Abstract

The multiplicity of phenobarbital-induced cytochromes P-450 in live microsomes from male rats was investigated by using two-dimensional gel electrophoresis, peptide fingerprinting, and immunoaffinity chromatography. Two colonies each of Holtzman and Long-Evans rats were studied. Four molecular forms of phenobarbital-induced cytochromes P-450 were distinguished as polypeptides (designated PB3, variant PB3, PB4, and PB5) which showed apparent immunochemical identity and greater than or equal to 95% fingerprint homology. Two of these polypeptides corresponded to cytochrome P-450b [Ryan, D., Thomas, P. E., Korzeniowski, D., & Levin, W. (1979) J. Biol. Chem. 254, 1365-1374] and cytochrome P-450e [Ryan, D., & Levin, W. (1981) Fed. Proc., Fed. Am. Soc. Exp. Biol. 40, 1640] which had been purified from Long-Evans rats (variant PB3 and PB5, respectively). Each rat colony was characterized by unique combinations of two or three of these immunochemically related forms of cytochromes P-450. Cytochrome P-450e was present in rats from all four colonies, but cytochrome P-450b was only found in Long-Evans rats. Polypeptide PB3 was only found in the two colonies of Holtzman rats, whereas polypeptide PB4 was present in one colony each of Holtzman and Long-Evans rats. In addition to these forms of cytochrome P-450, rats from each colony also evidenced three other major phenobarbital-induced polypeptides which gave unique fingerprints, and one of these was identified as representing epoxide hydrolase.
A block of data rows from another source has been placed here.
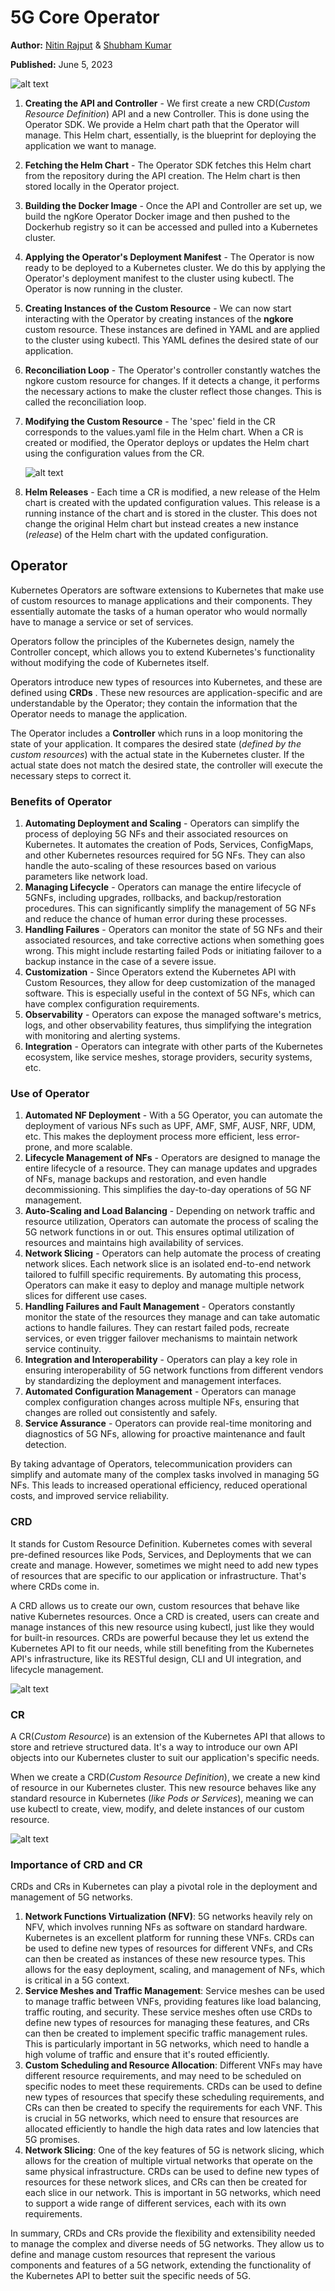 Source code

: # 5G Core Operator

**Author:** [Nitin Rajput](https://www.linkedin.com/in/nitin-rajput-3a321114b/) & [Shubham Kumar](https://www.linkedin.com/in/chmodshubham/)

**Published:** June 5, 2023

![alt text](./images/5g-operator/operator.png)


1.  **Creating the API and Controller** - We first create a new
    CRD(*Custom Resource Definition*) API and a new Controller. This is
    done using the Operator SDK. We provide a Helm chart path that the
    Operator will manage. This Helm chart, essentially, is the blueprint
    for deploying the application we want to manage.
2.  **Fetching the Helm Chart** - The Operator SDK fetches this Helm
    chart from the repository during the API creation. The Helm chart is
    then stored locally in the Operator project.
3.  **Building the Docker Image** - Once the API and Controller are set
    up, we build the ngKore Operator Docker image and then pushed to the
    Dockerhub registry so it can be accessed and pulled into a
    Kubernetes cluster.
4.  **Applying the Operator\'s Deployment Manifest** - The Operator is
    now ready to be deployed to a Kubernetes cluster. We do this by
    applying the Operator\'s deployment manifest to the cluster using
    kubectl. The Operator is now running in the cluster.
5.  **Creating Instances of the Custom Resource** - We can now start
    interacting with the Operator by creating instances of the
    **ngkore** custom resource. These instances are defined in YAML and
    are applied to the cluster using kubectl. This YAML
    defines the desired state of our application.
6.  **Reconciliation Loop** - The Operator's controller constantly
    watches the ngkore custom resource for changes. If it detects a
    change, it performs the necessary actions to make the cluster
    reflect those changes. This is called the reconciliation loop.
7.  **Modifying the Custom Resource** - The 'spec' field in the CR
    corresponds to the values.yaml file in the Helm chart.
    When a CR is created or modified, the Operator deploys or updates
    the Helm chart using the configuration values from the CR.

    ![alt text](./images/5g-operator/pods.png)

8.  **Helm Releases** - Each time a CR is modified, a new release of the
    Helm chart is created with the updated configuration values. This
    release is a running instance of the chart and is stored in the
    cluster. This does not change the original Helm chart but instead
    creates a new instance (*release*) of the Helm chart with the
    updated configuration.

## Operator

Kubernetes Operators are software extensions to Kubernetes that make use
of custom resources to manage applications and their components. They
essentially automate the tasks of a human operator who would normally
have to manage a service or set of services.

Operators follow the principles of the Kubernetes design, namely the
Controller concept, which allows you to extend Kubernetes\'s
functionality without modifying the code of Kubernetes itself.

Operators introduce new types of resources into Kubernetes, and these
are defined using **CRDs** . These new resources are
application-specific and are understandable by the Operator; they
contain the information that the Operator needs to manage the
application.

The Operator includes a **Controller** which runs in a loop monitoring
the state of your application. It compares the desired state (*defined
by the custom resources*) with the actual state in the Kubernetes
cluster. If the actual state does not match the desired state, the
controller will execute the necessary steps to correct it.

### Benefits of Operator

1.  **Automating Deployment and Scaling** - Operators can simplify the
    process of deploying 5G NFs and their associated resources on
    Kubernetes. It automates the creation of Pods, Services, ConfigMaps,
    and other Kubernetes resources required for 5G NFs. They can also
    handle the auto-scaling of these resources based on various
    parameters like network load.
2.  **Managing Lifecycle** - Operators can manage the entire lifecycle
    of 5GNFs, including upgrades, rollbacks, and backup/restoration
    procedures. This can significantly simplify the management of 5G NFs
    and reduce the chance of human error during these processes.
3.  **Handling Failures** - Operators can monitor the state of 5G NFs
    and their associated resources, and take corrective actions when
    something goes wrong. This might include restarting failed Pods or
    initiating failover to a backup instance in the case of a severe
    issue.
4.  **Customization** - Since Operators extend the Kubernetes API with
    Custom Resources, they allow for deep customization of the managed
    software. This is especially useful in the context of 5G NFs, which
    can have complex configuration requirements.
5.  **Observability** - Operators can expose the managed software\'s
    metrics, logs, and other observability features, thus simplifying
    the integration with monitoring and alerting systems.
6.  **Integration** - Operators can integrate with other parts of the
    Kubernetes ecosystem, like service meshes, storage providers,
    security systems, etc.

### Use of Operator

1.  **Automated NF Deployment** - With a 5G Operator, you can automate
    the deployment of various NFs such as UPF, AMF, SMF, AUSF, NRF, UDM,
    etc. This makes the deployment process more efficient, less
    error-prone, and more scalable.
2.  **Lifecycle Management of NFs** - Operators are designed to manage
    the entire lifecycle of a resource. They can manage updates and
    upgrades of NFs, manage backups and restoration, and even handle
    decommissioning. This simplifies the day-to-day operations of 5G NF
    management.
3.  **Auto-Scaling and Load Balancing** - Depending on network traffic
    and resource utilization, Operators can automate the process of
    scaling the 5G network functions in or out. This ensures optimal
    utilization of resources and maintains high availability of
    services.
4.  **Network Slicing** - Operators can help automate the process of
    creating network slices. Each network slice is an isolated
    end-to-end network tailored to fulfill specific requirements. By
    automating this process, Operators can make it easy to deploy and
    manage multiple network slices for different use cases.
5.  **Handling Failures and Fault Management** - Operators constantly
    monitor the state of the resources they manage and can take
    automatic actions to handle failures. They can restart failed pods,
    recreate services, or even trigger failover mechanisms to maintain
    network service continuity.
6.  **Integration and Interoperability** - Operators can play a key role
    in ensuring interoperability of 5G network functions from different
    vendors by standardizing the deployment and management interfaces.
7.  **Automated Configuration Management** - Operators can manage
    complex configuration changes across multiple NFs, ensuring that
    changes are rolled out consistently and safely.
8.  **Service Assurance** - Operators can provide real-time monitoring
    and diagnostics of 5G NFs, allowing for proactive maintenance and
    fault detection.

By taking advantage of Operators, telecommunication providers can
simplify and automate many of the complex tasks involved in managing 5G
NFs. This leads to increased operational efficiency, reduced operational
costs, and improved service reliability.

### CRD

It stands for Custom Resource Definition. Kubernetes comes with several
pre-defined resources like Pods, Services, and Deployments that we can
create and manage. However, sometimes we might need to add new types of
resources that are specific to our application or infrastructure.
That\'s where CRDs come in.

A CRD allows us to create our own, custom resources that behave like
native Kubernetes resources. Once a CRD is created, users can create and
manage instances of this new resource using kubectl, just
like they would for built-in resources. CRDs are powerful because they
let us extend the Kubernetes API to fit our needs, while still
benefiting from the Kubernetes API\'s infrastructure, like its RESTful
design, CLI and UI integration, and lifecycle management.

![alt text](./images/5g-operator/crd.png)


### CR

A CR(*Custom Resource*) is an extension of the Kubernetes API that
allows to store and retrieve structured data. It\'s a way to introduce
our own API objects into our Kubernetes cluster to suit our
application\'s specific needs.

When we create a CRD(*Custom Resource Definition*), we create a new kind
of resource in our Kubernetes cluster. This new resource behaves like
any standard resource in Kubernetes (*like Pods or Services*), meaning
we can use kubectl to create, view, modify, and delete
instances of our custom resource.

![alt text](./images/5g-operator/cr.png)


### Importance of CRD and CR

CRDs and CRs in Kubernetes can play a pivotal role in the deployment and
management of 5G networks.

1.  **Network Functions Virtualization (NFV)**: 5G networks heavily rely
    on NFV, which involves running NFs as software on standard hardware.
    Kubernetes is an excellent platform for running these VNFs. CRDs can
    be used to define new types of resources for different VNFs, and CRs
    can then be created as instances of these new resource types. This
    allows for the easy deployment, scaling, and management of NFs,
    which is critical in a 5G context.
2.  **Service Meshes and Traffic Management**: Service meshes can be
    used to manage traffic between VNFs, providing features like load
    balancing, traffic routing, and security. These service meshes often
    use CRDs to define new types of resources for managing these
    features, and CRs can then be created to implement specific traffic
    management rules. This is particularly important in 5G networks,
    which need to handle a high volume of traffic and ensure that it\'s
    routed efficiently.
3.  **Custom Scheduling and Resource Allocation**: Different VNFs may
    have different resource requirements, and may need to be scheduled
    on specific nodes to meet these requirements. CRDs can be used to
    define new types of resources that specify these scheduling
    requirements, and CRs can then be created to specify the
    requirements for each VNF. This is crucial in 5G networks, which
    need to ensure that resources are allocated efficiently to handle
    the high data rates and low latencies that 5G promises.
4.  **Network Slicing**: One of the key features of 5G is network
    slicing, which allows for the creation of multiple virtual networks
    that operate on the same physical infrastructure. CRDs can be used
    to define new types of resources for these network slices, and CRs
    can then be created for each slice in our network. This is important
    in 5G networks, which need to support a wide range of different
    services, each with its own requirements.

In summary, CRDs and CRs provide the flexibility and extensibility
needed to manage the complex and diverse needs of 5G networks. They
allow us to define and manage custom resources that represent the
various components and features of a 5G network, extending the
functionality of the Kubernetes API to better suit the specific needs of
5G.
Proteolytic digestion studies of intact microsomes demonstrated that the four immunochemically identical forms of cytochrome P-450 were partially exposed on the outer (cytoplasmic) surface of microsomes. However, polypeptide PB3 was characterized by the greatest rate of proteolytic degradation. These results clearly demonstrate that phenobarbital-induced cytochromes P-450 include microheterogeneous proteins which show remarkable variations related to rat strains and/or colony.